How I love to hate them.

They find a problem. They offer solutions but at the end of the day they let you fix ’em. Most of us would like others to fix things for us, but it’s your story isn’t it? Because getting someone else to do the fixing can sometimes change more than just the story. And when they do offer solutions or strategies, they do it through discussions. Seeing if it actually works or gels with the writer can be fun. It may even give the other writers in the workshopping group an idea or help them solve a problem they’re having with their own manuscript.

You wouldn’t believe how many times I leave a workshop group and I think, gee my head hurts, but that’s when I know I’ve had a good workshop.

Workshoppers who know when to be delicate or when to be tough are definitely keepers. No point rushing in head first when someone is in the middle of some serious family invading life trauma causing the victim to have a complete and utter meltdown. A nervous beginner who has just joined the group should be introduced to good workshopping slowly, which leads to the next point.

Great workshoppers will explain their questions or concerns about the manuscript to help the writer understand where they’re coming from. If someone doesn’t understand, (and it doesn’t have to be the writer) then they will explain it again. I love watching other writers having a ding or ping moment. Their eyes light up and you just know they’ve learned something that will enhance their craft. (The difference between a ding and ping moment is: a ding moment happens instantaneously and the ping moment takes a little while to get through.)

I seriously need to do something about my brain. I’m having far too many ping moments and not enough dings lately.

They are not genre-ists.

Let’s see, in my two workshopping crews, I have a couple of Science Fiction writers, an Academic writer who is also tackling some serious autobiographical inkblotting, a Young Adult fiction writer, an Action-Adventure writer, an Urban Fantasy writer, a Children’s writer, a poet, a script writer and me. I’m the one who slings horror and dark comedy at them. But it’s not just the story they talk about. Any question arising in the world of writing from how do we…, to what about this…, is thoroughly discussed or passionately debated but it’s never argumentative. Who cares what genre is waiting to be read. A good story is a good story regardless of a label.
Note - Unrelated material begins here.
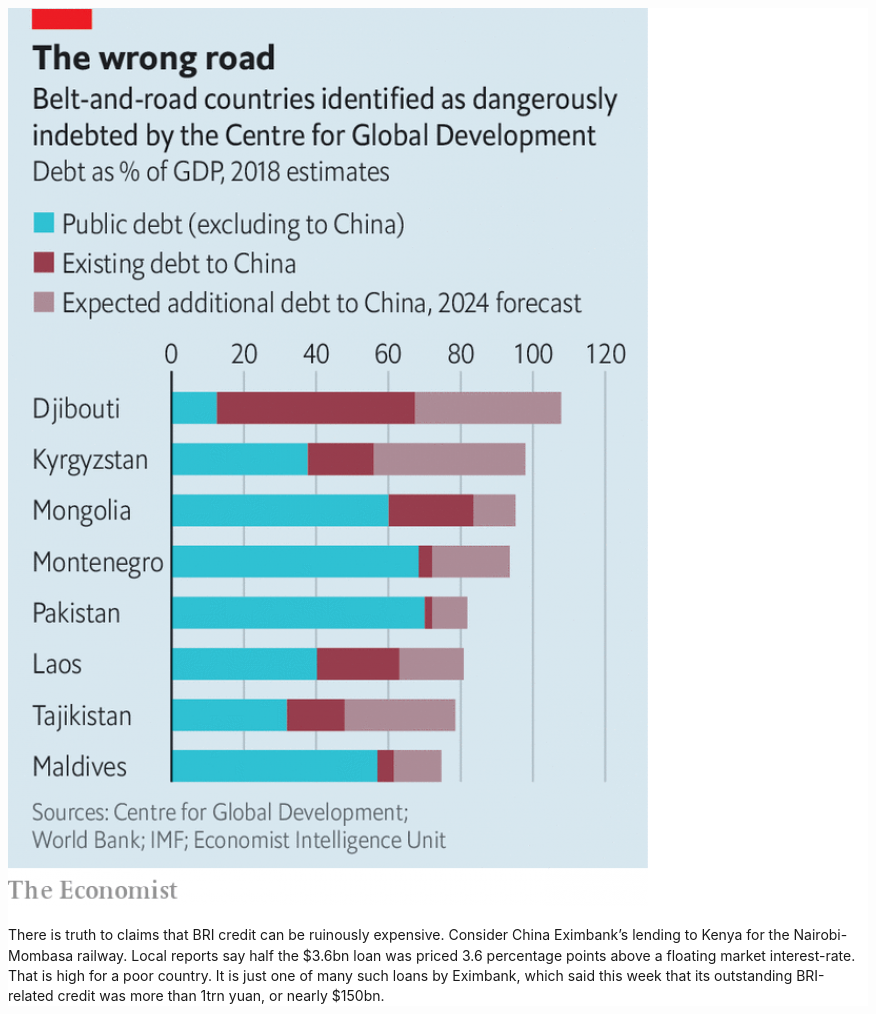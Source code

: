 ![image](images/20190427_CNC774.png) 

There is truth to claims that BRI credit can be ruinously expensive. Consider China Eximbank’s lending to Kenya for the Nairobi-Mombasa railway. Local reports say half the $3.6bn loan was priced 3.6 percentage points above a floating market interest-rate. That is high for a poor country. It is just one of many such loans by Eximbank, which said this week that its outstanding BRI-related credit was more than 1trn yuan, or nearly $150bn.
Editing is for the later drafts, unless you ask for it. No point doing all those insidious punctuation and grammar changes in the first or second drafts when the story might change, or voice might change or tense might change. Yeah I know I sound like a stalker’s heavy breathing, but that’s just how I see things. Editing is for the almost completed, the almost finished. Good workshoppers will of course pick up really obvious problems like the sentence with too many ideas in it! (Here’s the lowdown. I hadn’t actually put that bold sentence in. It was a suggestion by a smarty pants workshopper. But hey! It works to prove a point. I had mentioned that I love them mostly, right.) The smaller problems will always emerge and be dealt with later. There’s no point putting bait out to trap a lion if he’s already eaten. Or overwhelming the poor workshopper with too many ideas in one sentence … I wish I had an evil chuckle.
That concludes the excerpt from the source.